Weiqi Yang1, Jae-Seung Lee1, Johannes Windschuh2, Maureen Leninger1, Nate Traaseth1, and Alexej Jerschow1
1New York University, New York, NY, United States, 2New York University, 10003, NY, United States
Synopsis
We study the magnetization exchange mechanism in lipid systems, with relevance to imaging myelin via MT contrast. Studies of samples with different lipid compositions reveal exchange time scales, and the role of structural features in the contrast mechanism. Insights from
molecular dynamics provide estimates of the contribution of the dipolar
pool equilibration to the MT amplitude. The effect
of lipid head groups, and the contribution of cholesterol and proteins
are examined. It is hoped that these findings will help explaining the origin of White Matter MT contrast and will allow better myelin quantification by tailored saturation sequences.
Introduction
Magnetization transfer (MT) is of interest due to its ability, in principle, to detect macromolecular fractions. In White Matter, in particular, it has been suggested that myelin content can be detected via MT. Several different pulse sequences and techniques have been suggested for efficient ways of achieving specific image contrast. These include multi-frequency irradiations, and algorithms termed 'inhomogeneous magnetization transfer' [1-3]. In this contribution, we examine the role of different features of lipid membranes in producing image contrast. In particular, we study the effect of exchangeable groups, the composition in terms of cholesterol and protein content on MT effect size and provide models that detail the nature and kinetics of the MT process. A double-quantum filter experiment is used to determine the exchange time scale between the macromolecule and the liquid. The systems selected in this study are seen as good model systems for myelin in view of identifying efficient contrast for MRI in demyelinating diseases.
Methods
Samples containing DMPC, DMPC+cholesterol, DMPC+cholesterol+protein, DMPC+sphingomyelin, and DMPC+cerebroside are prepared in their multilamellar phases. Phase behavior is ascertained with 31P NMR. MT experiments are performed by acquiring z-spectra with 0.5-2s irradiation at powers from 100Hz-1kHz. Double-quantum filtered experiments are acquire using the sequence describe in Ref. [4]. The sequence works by filtering the signal from a dipolar coupling pool, and then allows to measure the water signal as a function of exchange time. Molecular dynamics simulations of lipid bilayers (Fig. 1) are used to determine the behavior of the lipids and extract residual dipolar couplings, which are used to determine the transfer effect.
Results and Discussion
The selection of samples allows us to test the contribution of the different components to the MT effect and to the water exchange behavior.

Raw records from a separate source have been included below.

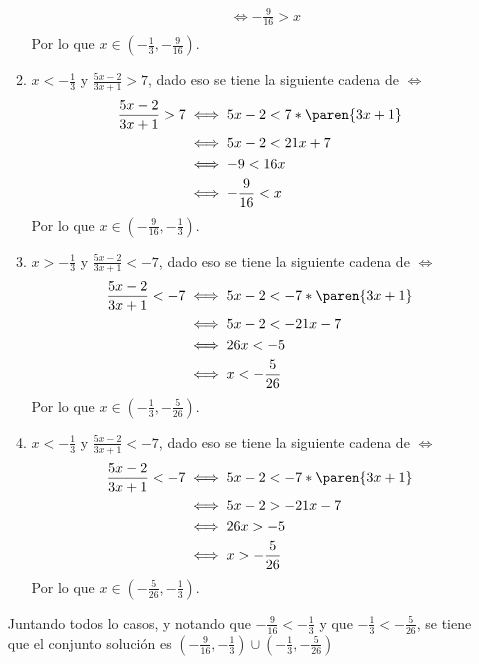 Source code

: \documentclass{ayudantia}
\begin{document}
\begin{ans}
\begin{sol}
\begin{enumerate}
\begin{enumerate}[label={Caso \arabic*:}]
\begin{align*}
                    &\iff -\frac9{16}>x\\
                \end{align*}
                Por lo que \(x\in(-\frac13,-\frac9{16})\).
                \item \(x<-\frac13\) y \(\frac{5x-2}{3x+1}>7\), dado eso se tiene la siguiente cadena de \(\iff\)
                \begin{align*}
                    \frac{5x-2}{3x+1}>7&\iff 5x-2<7*\paren{3x+1}\\
                    &\iff 5x-2<21x+7\\
                    &\iff -9<16x\\
                    &\iff -\frac9{16}<x\\
                \end{align*}
                Por lo que \(x\in(-\frac9{16},-\frac13)\).
                \item \(x>-\frac13\) y \(\frac{5x-2}{3x+1}<-7\), dado eso se tiene la siguiente cadena de \(\iff\)
                \begin{align*}
                    \frac{5x-2}{3x+1}<-7&\iff 5x-2<-7*\paren{3x+1}\\
                    &\iff 5x-2<-21x-7\\
                    &\iff 26x<-5\\
                    &\iff x<-\frac5{26}\\
                \end{align*}
                Por lo que \(x\in(-\frac13,-\frac5{26})\).
                \item \(x<-\frac13\) y \(\frac{5x-2}{3x+1}<-7\), dado eso se tiene la siguiente cadena de \(\iff\)
                \begin{align*}
                    \frac{5x-2}{3x+1}<-7&\iff 5x-2<-7*\paren{3x+1}\\
                    &\iff 5x-2>-21x-7\\
                    &\iff 26x>-5\\
                    &\iff x>-\frac5{26}\\
                \end{align*}
                Por lo que \(x\in(-\frac5{26},-\frac13)\).
            \end{enumerate}
            Juntando todos lo casos, y notando que \(-\frac9{16}<-\frac13\) y que \(-\frac13<-\frac5{26}\), se tiene que el conjunto solución es \((-\frac9{16},-\frac13)\cup (-\frac13,-\frac5{26})\)
        \end{enumerate}
    \end{sol}
\end{ans}
\end{document}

For example, cholesterol has an exchangeable site, while DMPC does not. The role of proteins is elucidated separately as well, by examining samples with and without protein. Protein is expected to contribute significantly to MT. In addition, sphingomyelin contains -OH and -NH sites at the top of the lipid chain, but no head group with exchangeable sites. Cerebrosides contain sugar head-groups in addition
As seen in Fig. 2, there is a marked difference in MT behavior between these samples, and, in particular, the presence of exchangeable sites in the lipid chain enhances the transfer, but also the exchangeable sites in the head-group. Direct transfer to water can be neglected as a mechanism. The effect of the head-group is analyzed on the basis of the residual couplings from the dipolar pool in the lipid chain.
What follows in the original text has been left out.